15 Jan _

A Recipe For Disaster Recovery

Disaster is perhaps the most undesirable word in the business industry. Disaster can spell the end for any online retailer; even if it’s a small catastrophe, it can mean an indefinite halt on production since time is subsequently invested into discovering the root of the issue, followed by implementing the solution, and safeguarding the system with new security software or protocols.

Written by
Sean Edwards
Content Editor

A Recipe for disaster recovery

Studies in America suggest that 25% of businesses don’t open again after suffering a critical disaster, so it’s imperative that a DR plan is in place to protect from this fate.

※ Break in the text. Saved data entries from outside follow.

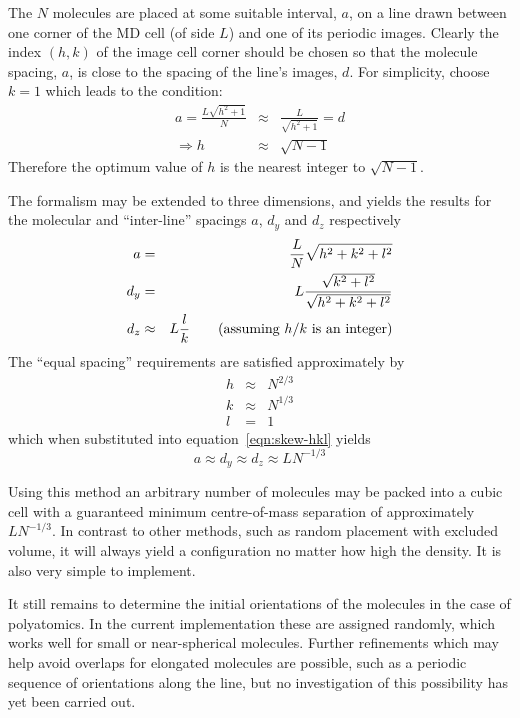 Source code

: \documentclass[a4paper,twoside]{report}
\begin{document}
The $N$ molecules are placed at some suitable interval, $a$, on a line
drawn between one corner of the MD cell (of side $L$) and one of its
periodic images.  Clearly the index $(h,k)$ of the image cell corner
should be chosen so that the molecule spacing, $a$, is close to the
spacing of the line's images, $d$. For simplicity, choose $k=1$ which
leads to the condition:
\begin{eqnarray}
\nonumber
a = \frac{L \sqrt{h^2+1}}{N} &\approx& \frac{L}{\sqrt{h^2+1}} = d \\
 \Rightarrow h &\approx& \sqrt{N-1}
\end{eqnarray}
Therefore the optimum value of $h$ is the nearest integer to
$\sqrt{N-1}$.  

The formalism may be extended to three dimensions, and yields the
results for the molecular and ``inter-line'' spacings $a$, $d_y$ and
$d_z$ respectively
\begin{eqnarray}
\label{eqn:skew-hkl}
\nonumber
a & = & \frac{L}{N}\sqrt{h^2+k^2+l^2}\\
d_y  & = & L \frac{\sqrt{k^2+l^2}}{\sqrt{h^2+k^2+l^2}} \\
d_z & \approx & L\frac{l}{k} \qquad\textnormal{(assuming $h/k$ is an integer)}
\nonumber
\end{eqnarray}
The ``equal spacing'' requirements are satisfied approximately by
\begin{eqnarray}
  \nonumber
  h & \approx & N^{2/3} \\
  k & \approx & N^{1/3} \\
  \nonumber
  l & = & 1
\end{eqnarray}
which when substituted into equation~\ref{eqn:skew-hkl} yields
\begin{equation}
  a \approx d_y \approx d_z \approx LN^{-1/3}
\end{equation}

Using this method an arbitrary number of molecules may be packed into
a cubic cell with a guaranteed minimum centre-of-mass separation of
approximately $LN^{-1/3}$.  In contrast to other methods, such as
random placement with excluded volume, it will always yield a
configuration no matter how high the density.  It is also very simple
to implement.

It still remains to determine the initial orientations of the
molecules in the case of polyatomics.  In the current implementation
these are assigned randomly, which works well for small or
near-spherical molecules.  Further refinements which may help avoid
overlaps for elongated molecules are possible, such as a periodic
sequence of orientations along the line, but no investigation of this
possibility has yet been carried out.
\end{document}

The aftermath may also mean that business clients were affected, so there’s a requirement for apologies and investigations into possible data breaches – in the worst case scenario, any data leak of client/user information may result in potential lawsuits, and a significant loss of money.

It’s a sad fact that websites will inevitably experience a disaster in their lifetime. Poor CMS management, amateur coding, or lack of stage testing can lead to website issues, and if a threat was to reach server level, then it will likely prove detrimental to a business.

Despite mitigating risks as best they can, businesses still need a recovery plan that will aid in the preparation, prevention, and resolution of an active issue when the time comes.

Code Red- What to do if your website is attacked?

What is Disaster Recovery?

It's an area of security planning tasked with safeguarding an organisation from the fallout of significantly damaging events.

The act of Data Recovery enables an organisation to quickly identify and treat the disaster, then to maintain and resume operations as a result.

It is essentially a lifeline in the event of any code-red emergencies for online retailers.

Why are Disaster Recovery Plans Important?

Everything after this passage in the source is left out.